The following listing has lines to check for the word "with"; give only the number of lines that contain it.
================
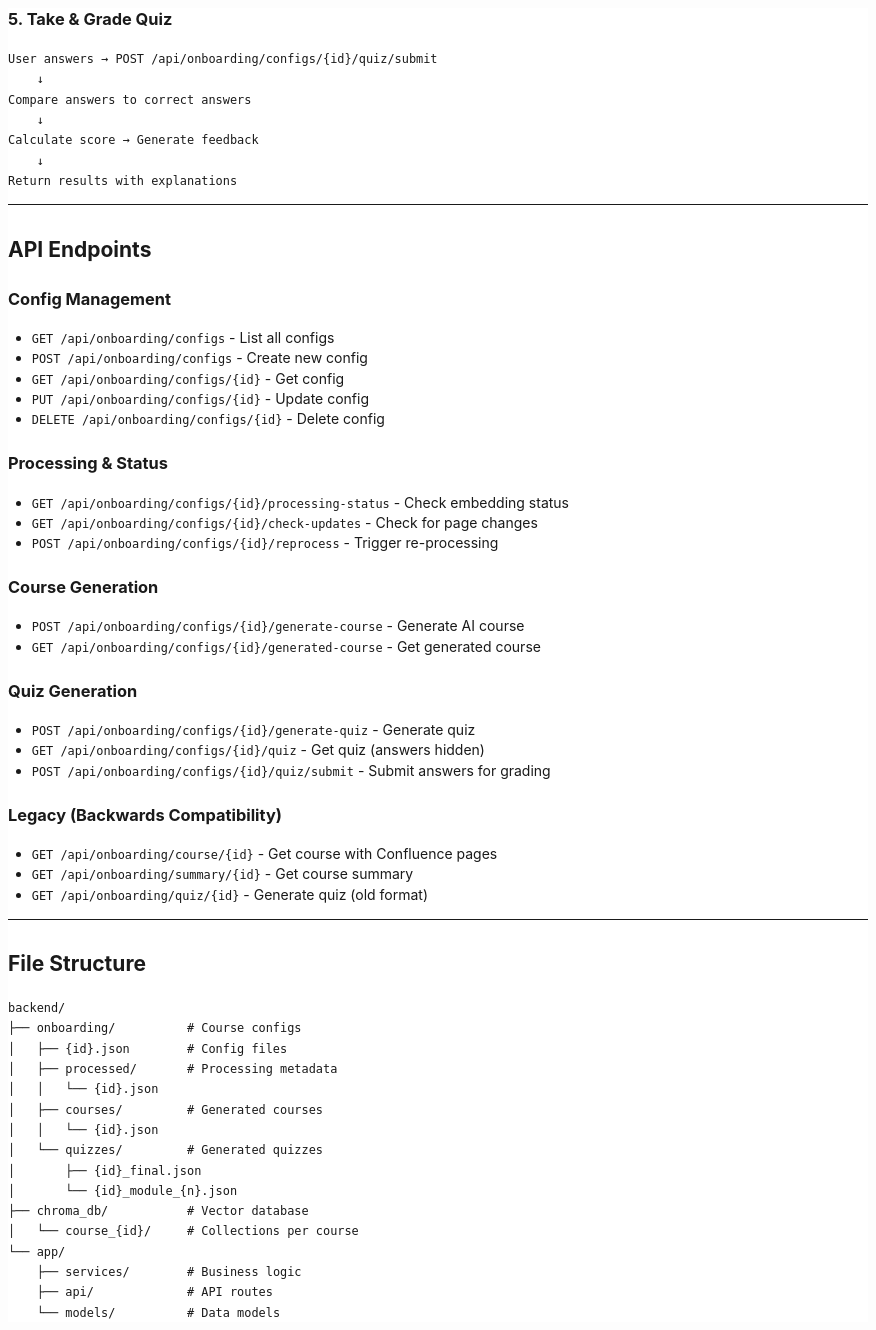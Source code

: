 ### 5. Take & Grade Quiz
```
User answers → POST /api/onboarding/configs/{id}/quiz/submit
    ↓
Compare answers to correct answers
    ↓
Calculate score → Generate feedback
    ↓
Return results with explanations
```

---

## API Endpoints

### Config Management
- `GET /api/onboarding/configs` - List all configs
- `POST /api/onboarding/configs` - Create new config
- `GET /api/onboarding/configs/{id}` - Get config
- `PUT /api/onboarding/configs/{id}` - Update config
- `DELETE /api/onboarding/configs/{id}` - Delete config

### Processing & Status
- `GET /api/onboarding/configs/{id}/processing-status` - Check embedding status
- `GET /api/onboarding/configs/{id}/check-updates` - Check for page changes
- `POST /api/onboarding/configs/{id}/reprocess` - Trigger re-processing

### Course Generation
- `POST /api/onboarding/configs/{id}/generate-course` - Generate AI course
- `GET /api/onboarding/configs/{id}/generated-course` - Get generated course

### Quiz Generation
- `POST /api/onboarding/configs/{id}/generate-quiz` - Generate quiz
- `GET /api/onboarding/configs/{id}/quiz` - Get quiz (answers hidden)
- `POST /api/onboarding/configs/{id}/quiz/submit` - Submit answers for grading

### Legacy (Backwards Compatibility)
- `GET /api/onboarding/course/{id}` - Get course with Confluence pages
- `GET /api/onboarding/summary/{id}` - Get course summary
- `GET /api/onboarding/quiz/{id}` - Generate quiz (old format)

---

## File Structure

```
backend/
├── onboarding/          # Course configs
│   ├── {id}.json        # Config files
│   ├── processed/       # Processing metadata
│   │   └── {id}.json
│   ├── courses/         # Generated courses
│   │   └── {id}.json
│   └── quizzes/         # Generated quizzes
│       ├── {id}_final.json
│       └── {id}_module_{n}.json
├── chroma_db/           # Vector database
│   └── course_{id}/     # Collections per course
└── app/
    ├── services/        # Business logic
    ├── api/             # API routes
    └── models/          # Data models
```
================
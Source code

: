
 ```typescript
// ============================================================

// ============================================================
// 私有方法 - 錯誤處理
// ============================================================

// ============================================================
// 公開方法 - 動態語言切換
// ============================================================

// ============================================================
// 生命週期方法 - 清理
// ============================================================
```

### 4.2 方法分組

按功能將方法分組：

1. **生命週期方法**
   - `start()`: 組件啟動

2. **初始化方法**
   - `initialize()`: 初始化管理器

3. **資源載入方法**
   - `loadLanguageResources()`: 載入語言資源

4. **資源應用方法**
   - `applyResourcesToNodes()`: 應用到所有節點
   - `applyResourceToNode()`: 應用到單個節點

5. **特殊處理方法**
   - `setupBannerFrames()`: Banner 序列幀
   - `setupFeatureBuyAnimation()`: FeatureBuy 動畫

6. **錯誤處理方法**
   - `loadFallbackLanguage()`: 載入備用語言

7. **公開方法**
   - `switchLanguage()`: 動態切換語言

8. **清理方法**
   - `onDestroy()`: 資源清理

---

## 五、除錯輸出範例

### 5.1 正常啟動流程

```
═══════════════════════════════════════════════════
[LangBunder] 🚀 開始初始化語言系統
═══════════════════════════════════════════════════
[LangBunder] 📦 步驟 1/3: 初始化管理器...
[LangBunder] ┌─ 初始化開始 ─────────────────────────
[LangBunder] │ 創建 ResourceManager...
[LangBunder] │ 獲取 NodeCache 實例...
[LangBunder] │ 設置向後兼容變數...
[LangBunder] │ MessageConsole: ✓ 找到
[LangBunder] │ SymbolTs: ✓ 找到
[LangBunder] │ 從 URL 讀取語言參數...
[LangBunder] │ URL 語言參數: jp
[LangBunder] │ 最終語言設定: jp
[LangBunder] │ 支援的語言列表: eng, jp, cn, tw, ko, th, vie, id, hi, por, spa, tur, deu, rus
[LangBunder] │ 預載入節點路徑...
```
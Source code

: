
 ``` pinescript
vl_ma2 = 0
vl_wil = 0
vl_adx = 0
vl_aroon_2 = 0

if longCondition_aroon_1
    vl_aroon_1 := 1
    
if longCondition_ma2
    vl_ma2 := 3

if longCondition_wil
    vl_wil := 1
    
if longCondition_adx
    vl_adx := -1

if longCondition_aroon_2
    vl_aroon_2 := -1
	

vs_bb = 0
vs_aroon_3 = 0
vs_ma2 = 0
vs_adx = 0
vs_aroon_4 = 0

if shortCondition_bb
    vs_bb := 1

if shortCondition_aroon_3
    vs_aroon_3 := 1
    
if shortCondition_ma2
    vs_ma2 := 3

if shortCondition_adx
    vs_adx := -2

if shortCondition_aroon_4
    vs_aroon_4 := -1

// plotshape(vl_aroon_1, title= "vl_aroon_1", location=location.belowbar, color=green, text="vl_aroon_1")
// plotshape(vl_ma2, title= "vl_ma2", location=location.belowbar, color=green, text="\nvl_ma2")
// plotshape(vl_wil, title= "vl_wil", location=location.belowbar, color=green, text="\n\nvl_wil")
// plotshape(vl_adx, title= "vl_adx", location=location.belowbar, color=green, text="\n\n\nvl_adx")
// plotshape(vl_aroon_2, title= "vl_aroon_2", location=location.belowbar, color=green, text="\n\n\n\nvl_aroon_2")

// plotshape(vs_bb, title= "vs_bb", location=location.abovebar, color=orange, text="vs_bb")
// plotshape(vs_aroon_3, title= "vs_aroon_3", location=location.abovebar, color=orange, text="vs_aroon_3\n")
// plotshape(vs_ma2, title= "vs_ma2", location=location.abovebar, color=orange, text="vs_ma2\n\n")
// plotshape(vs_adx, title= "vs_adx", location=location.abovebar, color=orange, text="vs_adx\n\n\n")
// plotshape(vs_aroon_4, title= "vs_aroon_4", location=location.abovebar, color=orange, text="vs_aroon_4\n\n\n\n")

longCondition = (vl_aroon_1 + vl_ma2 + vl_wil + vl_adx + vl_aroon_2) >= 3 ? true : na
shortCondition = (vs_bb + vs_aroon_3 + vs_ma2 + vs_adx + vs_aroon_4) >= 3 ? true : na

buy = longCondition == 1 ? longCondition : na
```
================
- Solution to the exercise -
2